Source data:
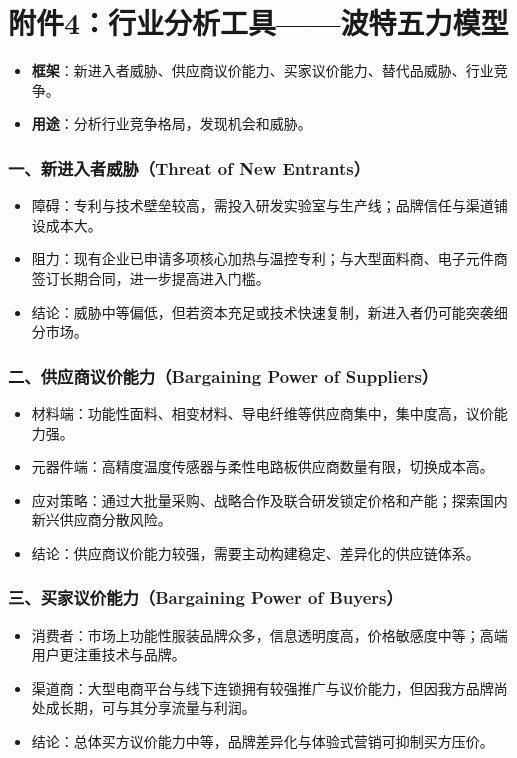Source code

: \documentclass[UTF8]{report}
\theoremstyle{MyLineTheoremStyle} %
\theoremstyle{MyBlockTheoremStyle} %
\theoremstyle{MySubsubsectionStyle} %
\begin{document}
\section{附件4：行业分析工具——波特五力模型}
\begin{itemize}
    \item \textbf{框架}：新进入者威胁、供应商议价能力、买家议价能力、替代品威胁、行业竞争。
    \item \textbf{用途}：分析行业竞争格局，发现机会和威胁。
\end{itemize}

  \subsubsection{一、新进入者威胁（Threat of New Entrants）}
    \begin{itemize}
      \item 障碍：专利与技术壁垒较高，需投入研发实验室与生产线；品牌信任与渠道铺设成本大。  
      \item 阻力：现有企业已申请多项核心加热与温控专利；与大型面料商、电子元件商签订长期合同，进一步提高进入门槛。  
      \item 结论：威胁中等偏低，但若资本充足或技术快速复制，新进入者仍可能突袭细分市场。
    \end{itemize}

  \subsubsection{二、供应商议价能力（Bargaining Power of Suppliers）}
    \begin{itemize}
      \item 材料端：功能性面料、相变材料、导电纤维等供应商集中，集中度高，议价能力强。  
      \item 元器件端：高精度温度传感器与柔性电路板供应商数量有限，切换成本高。  
      \item 应对策略：通过大批量采购、战略合作及联合研发锁定价格和产能；探索国内新兴供应商分散风险。  
      \item 结论：供应商议价能力较强，需要主动构建稳定、差异化的供应链体系。
    \end{itemize}

  \subsubsection{三、买家议价能力（Bargaining Power of Buyers）}
    \begin{itemize}
      \item 消费者：市场上功能性服装品牌众多，信息透明度高，价格敏感度中等；高端用户更注重技术与品牌。  
      \item 渠道商：大型电商平台与线下连锁拥有较强推广与议价能力，但因我方品牌尚处成长期，可与其分享流量与利润。  
      \item 结论：总体买方议价能力中等，品牌差异化与体验式营销可抑制买方压价。
    \end{itemize}
\end{document}
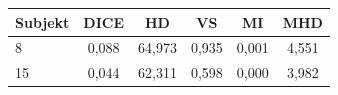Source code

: \begin{tabular}{l c c c c c}
 \hline
Subjekt & DICE & HD & VS & MI & MHD \\ \hline
8 & 0,088 & 64,973 & 0,935 & 0,001 & 4,551 \\
15 & 0,044 & 62,311 & 0,598 & 0,000 & 3,982 \\
\hline 
 \end{tabular}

§ Assignment
Find the word "Power" in the entries above. Copy every line that has it.

§ Solution to this task
  \subsubsection{二、供应商议价能力（Bargaining Power of Suppliers）}
  \subsubsection{三、买家议价能力（Bargaining Power of Buyers）}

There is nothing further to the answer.